Lastly, Jonathan Tobin on why it was wrong to send the US Ambassador:
In theory, there ought to be nothing wrong with an American representative appearing in Hiroshima. Mourning the loss of so many lives in the bombing is both understandable and appropriate. But the problem lies in the way Japan remembers World War II. One of the reasons why it would have been appropriate for the United States to avoid its official presence at this ceremony is that the Japanese have never taken full responsibility for their own conduct during the war that the Hiroshima bombing helped end. Indeed, to listen to the Japanese, their involvement in the war sounds limited to the incineration of the cities of Hiroshima and Nagasaki, as well as the fire bombings of many other urban centers in the country, followed by a humiliating American occupation. The horror of the two nuclear bombs didn’t just wipe out two cities and force Japan’s government to finally bow to the inevitable and surrender. For 65 years it has served as a magic event that has erased from the collective memory of the Japanese people the vicious aggression and countless war crimes committed against not only the Allied powers but also the peoples of Asia who fell under their cruel rule in the 1930s and 1940s. The bombing of Hiroshima was horrible, but it ought not, as it has for all these years, to serve as an excuse for the Japanese people to forget the crimes their government and armed forces committed throughout their empire during the years that preceded the dropping of the first nuclear bomb.
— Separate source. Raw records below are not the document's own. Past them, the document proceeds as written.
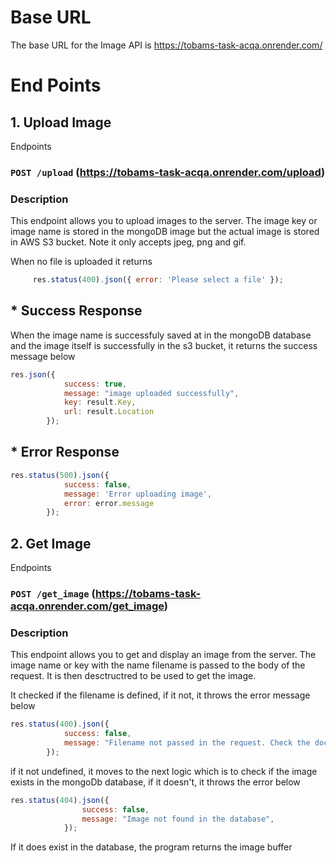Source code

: 
# Base URL 

The base URL for the Image API is https://tobams-task-acqa.onrender.com/

# End Points
## 1. Upload Image
Endpoints
### `POST /upload` (https://tobams-task-acqa.onrender.com/upload) 
### Description
This endpoint allows you to upload images to the server. The image key or image name is stored in the mongoDB image but the actual image is stored in AWS S3 bucket. Note it only accepts 
jpeg, png and gif. 

When no file is uploaded it returns 
```javascript
	 res.status(400).json({ error: 'Please select a file' });
```
## * Success Response
When the image name is successfuly saved at in the mongoDB database and the image itself is successfully in the s3 bucket, it returns the success message below
```javascript
res.json({
            success: true, 
            message: "image uploaded successfully", 
            key: result.Key,
            url: result.Location
        });
```

## * Error Response
```javascript
res.status(500).json({ 
            success: false, 
            message: 'Error uploading image', 
            error: error.message
        });
```

## 2. Get Image
Endpoints
### `POST /get_image` (https://tobams-task-acqa.onrender.com/get_image) 
### Description
This endpoint allows you to get and display an image from the server. The image name or key with the name filename is passed to the body of the request. It is then desctructred 
to be used to get the image. 

It checked if the  filename is defined, if it not, it throws the error message below

```javascript
res.status(400).json({
            success: false,
            message: "Filename not passed in the request. Check the documentation for available image names",
        });
```

if it not undefined, it moves to the next logic which is to check if the image exists in the mongoDb database, if it doesn't, it throws the error below

```javascript
res.status(404).json({
                success: false,
                message: "Image not found in the database",
            });
```

If it does exist in the database, the program returns the image buffer

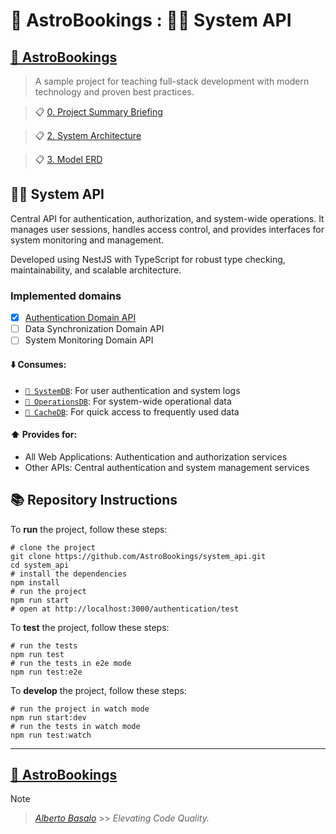 # 🚀 AstroBookings : 🧑‍💼 System API

## [🚀 AstroBookings](https://github.com/AstroBookings)

> A sample project for teaching full-stack development with modern technology and proven best practices.

> 📋 [0. Project Summary Briefing](https://github.com/AstroBookings/.github/blob/main/profile/0-project.briefing.md)

> 📋 [2. System Architecture](https://github.com/AstroBookings/.github/blob/main/profile/2-design/2-system.architecture.md)

> 📋 [3. Model ERD](https://github.com/AstroBookings/.github/blob/main/profile/2-design/3-model.erd.md)

## 🧑‍💼 System API

Central API for authentication, authorization, and system-wide operations. It manages user sessions, handles access control, and provides interfaces for system monitoring and management.

Developed using NestJS with TypeScript for robust type checking, maintainability, and scalable architecture.

### Implemented domains

- [x] [Authentication Domain API](./docs/6_0-authentication.api.md)
- [ ] Data Synchronization Domain API
- [ ] System Monitoring Domain API

#### ⬇️ Consumes:

- [`📇 SystemDB`](https://github.com/AstroBookings/.github/blob/main/profile/3-implementation/5_0-system.schema.md): For user authentication and system logs
- [`📇 OperationsDB`](https://github.com/AstroBookings/.github/blob/main/profile/3-implementation/5_1-operations.schema.md): For system-wide operational data
- [`📇 CacheDB`](https://github.com/AstroBookings/.github/blob/main/profile/3-implementation/5_2-cache.schema.md): For quick access to frequently used data

#### ⬆️ Provides for:

- All Web Applications: Authentication and authorization services
- Other APIs: Central authentication and system management services

## 📚 Repository Instructions

To **run** the project, follow these steps:

```shell
# clone the project
git clone https://github.com/AstroBookings/system_api.git
cd system_api
# install the dependencies
npm install
# run the project
npm run start
# open at http://localhost:3000/authentication/test
```

To **test** the project, follow these steps:

```shell
# run the tests
npm run test
# run the tests in e2e mode
npm run test:e2e
```

To **develop** the project, follow these steps:

```shell
# run the project in watch mode
npm run start:dev
# run the tests in watch mode
npm run test:watch

```

---

## [🚀 AstroBookings](https://github.com/AstroBookings)

> [!NOTE]
>
> > _[Alberto Basalo](https://github.com/albertobasalo)_ >> _Elevating Code Quality._
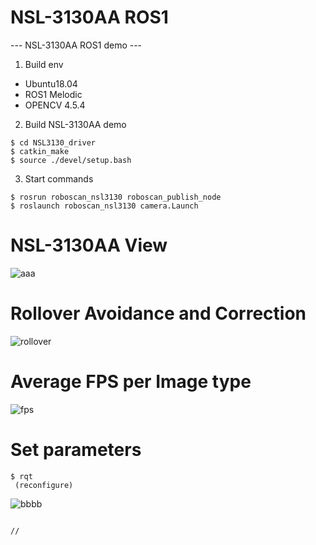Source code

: # NSL-3130AA ROS1
--- NSL-3130AA ROS1 demo ---

1. Build env
 - Ubuntu18.04
 - ROS1 Melodic
 - OPENCV 4.5.4
 
 
2. Build NSL-3130AA demo
```
$ cd NSL3130_driver
$ catkin_make
$ source ./devel/setup.bash
```
 
3. Start commands
```
$ rosrun roboscan_nsl3130 roboscan_publish_node
$ roslaunch roboscan_nsl3130 camera.Launch
```

# NSL-3130AA View

 ![aaa](https://user-images.githubusercontent.com/106071093/226831747-71e4c269-0fa9-483a-b781-78ac131eaf6b.png)

# Rollover Avoidance and Correction

  ![rollover](https://github.com/nano-roboscan/NSL-3130AA-ROS2/assets/106071093/9d9659fd-0bb4-4e68-96cd-6a180cfa9618)

# Average FPS per Image type

  ![fps](https://github.com/nano-roboscan/NSL-3130AA-ROS2/assets/106071093/532178f4-23ac-4eee-ae8d-a4f8fb03b747)


# Set parameters
```
$ rqt
 (reconfigure)
```

![bbbb](https://user-images.githubusercontent.com/106071093/226831796-d487fc42-5ae4-40c4-b5f9-e4f18af08d7c.png)


```

//
```

 



 
 
 
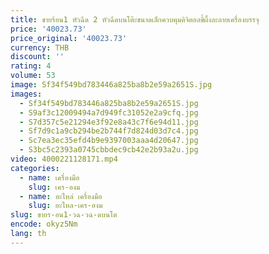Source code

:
 ```yaml
---
title: ขายร้อน1 หัวฉีด 2 หัวฉีดบนโต๊ะขนาดเล็กควบคุมดิจิตอลขี้ผึ้งละลายเครื่องบรรจุ
price: '40023.73'
price_original: '40023.73'
currency: THB
discount: ''
rating: 4
volume: 53
image: Sf34f549bd783446a825ba8b2e59a2651S.jpg
images:
  - Sf34f549bd783446a825ba8b2e59a2651S.jpg
  - S9af3c12009494a7d949fc31052e2a9cfq.jpg
  - S7d357c5e21294e3f92e8a43c7f6e94d11.jpg
  - Sf7d9c1a9cb294be2b744f7d824d03d7c4.jpg
  - Sc7ea3ec35efd4b9e9397003aaa4d20647.jpg
  - S3bc5c2393a0745cbbdec9cb42e2b93a2u.jpg
video: 4000221128171.mp4
categories:
  - name: เครื่องมือ
    slug: เคร-องม
  - name: อะไหล่ เครื่องมือ
    slug: อะไหล-เคร-องม
slug: ขายร-อน1-วฉ-วฉ-ดบนโต
encode: okyz5Nm
lang: th
---
```

  
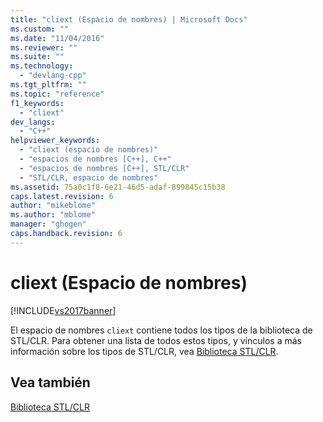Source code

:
 ```yaml
---
title: "cliext (Espacio de nombres) | Microsoft Docs"
ms.custom: ""
ms.date: "11/04/2016"
ms.reviewer: ""
ms.suite: ""
ms.technology: 
  - "devlang-cpp"
ms.tgt_pltfrm: ""
ms.topic: "reference"
f1_keywords: 
  - "cliext"
dev_langs: 
  - "C++"
helpviewer_keywords: 
  - "cliext (espacio de nombres)"
  - "espacios de nombres [C++], C++"
  - "espacios de nombres [C++], STL/CLR"
  - "STL/CLR, espacio de nombres"
ms.assetid: 75a0c1f8-6e21-46d5-adaf-899845c15b38
caps.latest.revision: 6
author: "mikeblome"
ms.author: "mblome"
manager: "ghogen"
caps.handback.revision: 6
---
```

# cliext (Espacio de nombres)
[!INCLUDE[vs2017banner](../assembler/inline/includes/vs2017banner.md)]

El espacio de nombres `cliext` contiene todos los tipos de la biblioteca de STL\/CLR.  Para obtener una lista de todos estos tipos, y vínculos a más información sobre los tipos de STL\/CLR, vea [Biblioteca STL\/CLR](../dotnet/stl-clr-library-reference.md).  
  
## Vea también  
 [Biblioteca STL\/CLR](../dotnet/stl-clr-library-reference.md)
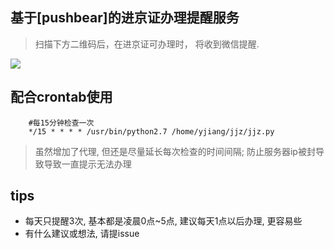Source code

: ## 基于[pushbear]的进京证办理提醒服务

> 扫描下方二维码后，在进京证可办理时， 将收到微信提醒.

![](https://mp.weixin.qq.com/cgi-bin/showqrcode?ticket=gQG_8TwAAAAAAAAAAS5odHRwOi8vd2VpeGluLnFxLmNvbS9xLzAySS1Zdk5aQ2ZlNjAxMDAwME0wNzUAAgQG4u9ZAwQAAAAA)


## 配合crontab使用

```
    #每15分钟检查一次
    */15 * * * * /usr/bin/python2.7 /home/yjiang/jjz/jjz.py
```

> 虽然增加了代理, 但还是尽量延长每次检查的时间间隔; 防止服务器ip被封导致导致一直提示无法办理

## tips

* 每天只提醒3次, 基本都是凌晨0点~5点, 建议每天1点以后办理, 更容易些
* 有什么建议或想法, 请提issue
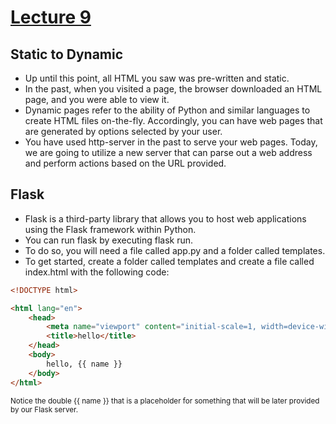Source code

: # [Lecture 9](https://youtu.be/oVA0fD13NGI)

## Static to Dynamic
- Up until this point, all HTML you saw was pre-written and static.
- In the past, when you visited a page, the browser downloaded an HTML page, and you were able to view it.
- Dynamic pages refer to the ability of Python and similar languages to create HTML files on-the-fly. Accordingly, you can have web pages that are generated by options selected by your user.
- You have used http-server in the past to serve your web pages. Today, we are going to utilize a new server that can parse out a web address and perform actions based on the URL provided.

## Flask
- Flask is a third-party library that allows you to host web applications using the Flask framework within Python.
- You can run flask by executing flask run.
- To do so, you will need a file called app.py and a folder called templates.
- To get started, create a folder called templates and create a file called index.html with the following code:
```html
<!DOCTYPE html>

<html lang="en">
    <head>
        <meta name="viewport" content="initial-scale=1, width=device-width">
        <title>hello</title>
    </head>
    <body>
        hello, {{ name }}
    </body>
</html>
```
<sub>Notice the double {{ name }} that is a placeholder for something that will be later provided by our Flask server.<sub>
While the tone of the Hiroshima ceremony has always been one that stressed the need to end all wars and to ensure that no more nuclear bombs should fall, it has always lacked any context for the events of August 6, 1945. The responsibility for the suffering of the Japanese people in 1945 (after spending more than a decade inflicting suffering on others with impunity and without a drop of remorse) is not an American legacy but a Japanese one. The Japanese may have suffered as their empire collapsed in defeat in 1945, but, like their Nazi allies, they have no right to collectively think of themselves as victims of that war.